So what is the effect of this vacuum energy? We've already said that it makes the universe accelerate. If there is some ρ in empty space, that ρ doesn't go away as the universe expands. It's a constant of nature from place to place, and time to time. So as the universe is expanding, the vacuum energy is giving a perpetual impulse to the expansion of space, and we perceive that as the acceleration of the universe.
Yet there are other affects. If you had infinitely good measuring apparatuses, you would be able to detect the existence of the vacuum energy, using all sorts of gravitational experiments. The classic experiment that lets us test General Relativity in the first place, is the motion of the perihelion of Mercury. The planet Mercury moves around the sun in an ellipse, and according to Isaac Newton, that ellipse should be fixed in orientation once and for all. If you put aside perturbations from the other planets, and imagine a perfect solar system that just has the sun and Mercury, that ellipse is exactly the same for all time.
Einstein comes along in General Relativity and says that this ellipse should change slightly.

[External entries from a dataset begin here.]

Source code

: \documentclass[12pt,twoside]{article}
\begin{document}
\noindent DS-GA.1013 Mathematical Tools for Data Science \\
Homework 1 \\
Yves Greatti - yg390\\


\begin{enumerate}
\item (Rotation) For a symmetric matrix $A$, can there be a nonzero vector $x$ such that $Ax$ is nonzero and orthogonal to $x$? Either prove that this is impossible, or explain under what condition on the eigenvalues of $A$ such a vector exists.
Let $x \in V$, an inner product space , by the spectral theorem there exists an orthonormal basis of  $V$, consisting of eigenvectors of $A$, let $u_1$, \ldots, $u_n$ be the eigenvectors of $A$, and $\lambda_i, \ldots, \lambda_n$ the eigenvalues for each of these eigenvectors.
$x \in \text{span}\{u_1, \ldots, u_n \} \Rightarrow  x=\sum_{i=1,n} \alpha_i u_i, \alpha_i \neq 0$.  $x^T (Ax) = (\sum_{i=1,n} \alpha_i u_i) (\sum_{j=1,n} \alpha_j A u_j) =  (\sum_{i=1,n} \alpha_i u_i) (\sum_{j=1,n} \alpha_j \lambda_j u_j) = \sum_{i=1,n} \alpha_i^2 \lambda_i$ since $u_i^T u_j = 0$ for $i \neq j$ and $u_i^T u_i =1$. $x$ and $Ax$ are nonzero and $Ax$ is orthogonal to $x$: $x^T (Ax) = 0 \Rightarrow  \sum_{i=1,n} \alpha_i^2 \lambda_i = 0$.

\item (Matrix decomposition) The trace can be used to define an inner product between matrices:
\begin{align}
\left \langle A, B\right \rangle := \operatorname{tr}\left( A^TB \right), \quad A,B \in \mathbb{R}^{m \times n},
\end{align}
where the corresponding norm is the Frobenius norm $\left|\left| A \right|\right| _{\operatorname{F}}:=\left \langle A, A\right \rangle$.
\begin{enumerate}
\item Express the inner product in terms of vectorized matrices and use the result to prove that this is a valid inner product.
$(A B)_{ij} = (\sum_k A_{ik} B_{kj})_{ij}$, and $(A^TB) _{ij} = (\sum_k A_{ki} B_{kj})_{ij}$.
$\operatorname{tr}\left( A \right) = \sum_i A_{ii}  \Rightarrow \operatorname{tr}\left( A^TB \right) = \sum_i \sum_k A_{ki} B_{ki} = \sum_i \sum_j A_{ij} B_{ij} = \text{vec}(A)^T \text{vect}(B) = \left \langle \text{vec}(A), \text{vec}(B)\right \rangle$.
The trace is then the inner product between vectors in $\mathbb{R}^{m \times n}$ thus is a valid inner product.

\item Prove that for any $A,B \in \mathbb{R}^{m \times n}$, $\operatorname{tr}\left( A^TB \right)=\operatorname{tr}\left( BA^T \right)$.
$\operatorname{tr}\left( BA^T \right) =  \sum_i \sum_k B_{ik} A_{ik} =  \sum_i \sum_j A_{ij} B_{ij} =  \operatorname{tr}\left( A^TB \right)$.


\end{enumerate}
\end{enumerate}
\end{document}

Of course, that was actually known to be the case already. Before Einstein actually came up with his theory, astronomers had already determined that Mercury was slowly shifting in its orbit. That was one way we were able to tell the General Relativity was a better theory than Newtonian gravity. It turns out that if you have a vacuum energy, you would add a small, new effect to the motion of the planet Mercury.

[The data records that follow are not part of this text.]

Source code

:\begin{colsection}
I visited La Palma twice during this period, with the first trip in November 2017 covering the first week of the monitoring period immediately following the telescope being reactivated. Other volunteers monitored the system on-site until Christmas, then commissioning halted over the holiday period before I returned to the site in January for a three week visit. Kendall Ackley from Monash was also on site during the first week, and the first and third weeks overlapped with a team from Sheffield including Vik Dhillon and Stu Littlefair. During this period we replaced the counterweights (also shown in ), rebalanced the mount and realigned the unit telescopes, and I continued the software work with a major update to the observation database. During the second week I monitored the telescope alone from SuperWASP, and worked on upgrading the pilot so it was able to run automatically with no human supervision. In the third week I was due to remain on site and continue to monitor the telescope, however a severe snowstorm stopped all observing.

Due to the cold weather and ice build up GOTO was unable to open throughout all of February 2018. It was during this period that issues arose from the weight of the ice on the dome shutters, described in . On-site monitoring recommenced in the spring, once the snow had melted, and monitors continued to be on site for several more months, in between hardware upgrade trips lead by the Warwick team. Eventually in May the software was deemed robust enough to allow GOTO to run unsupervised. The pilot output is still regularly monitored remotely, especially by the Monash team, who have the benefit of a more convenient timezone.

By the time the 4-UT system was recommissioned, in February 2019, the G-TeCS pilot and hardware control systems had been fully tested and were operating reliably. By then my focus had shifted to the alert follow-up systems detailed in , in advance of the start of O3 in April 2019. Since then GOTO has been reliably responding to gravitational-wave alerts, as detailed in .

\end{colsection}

However, when we say small, that effect is really really small. There's no possible way we'll ever be able to test the possibility of vacuum energy by observing Mercury. It's just swamped with things like even our sneezing here on earth. so there's a million larger effects than vacuum energy, when you're thinking about how Mercury moves around the sun.
Yet the reason why we can detect the vacuum energy in cosmology, is that the effects accumulate. When you're looking at the motion of a galaxy or a supernova in some galaxy, there are many cm³ between us and that supernova. Each and every one of those cm³ is expanding just a little bit faster, because of the presence of vacuum energy. It's that accumulated effect over cosmological distances, that enables us to actually detect the fact that the vacuum energy is there.

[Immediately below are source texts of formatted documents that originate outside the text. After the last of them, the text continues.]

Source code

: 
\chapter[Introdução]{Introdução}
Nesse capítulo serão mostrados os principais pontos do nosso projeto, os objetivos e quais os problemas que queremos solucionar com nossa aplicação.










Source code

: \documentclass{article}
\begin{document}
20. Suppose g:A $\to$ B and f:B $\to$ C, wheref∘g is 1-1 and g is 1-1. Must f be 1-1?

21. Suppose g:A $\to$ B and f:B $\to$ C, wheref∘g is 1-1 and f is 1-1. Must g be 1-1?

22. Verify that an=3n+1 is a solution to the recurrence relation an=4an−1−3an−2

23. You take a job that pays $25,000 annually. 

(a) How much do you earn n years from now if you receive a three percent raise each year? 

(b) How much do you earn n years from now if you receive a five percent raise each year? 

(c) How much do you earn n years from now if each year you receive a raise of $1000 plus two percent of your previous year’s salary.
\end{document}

The first way that scientists started thinking about this concept of vacuum energy, actually goes back to Einstein himself. Soon after inventing General Relativity, he started thinking about cosmology. He knew he had a very different way of thinking about space and time than Newton did, the picture of which both space and time were fixed and absolute. Einstein's picture had both space and time as a geometry, so they're dynamical and can change. So he started thinking about the entire universe.
So we're now talking 1916-1918, a decade before we knew the universe was expanding. Einstein took on as a simplifying assumption, that the universe was pretty much the same everywhere. Yet he found that within this possibility of the universe being pretty much the same everywhere, that his equation governing the curvature of space and time, was not finding a solution to which the universe was static. One in which it was smooth everywhere and more or less staying the same as time went on.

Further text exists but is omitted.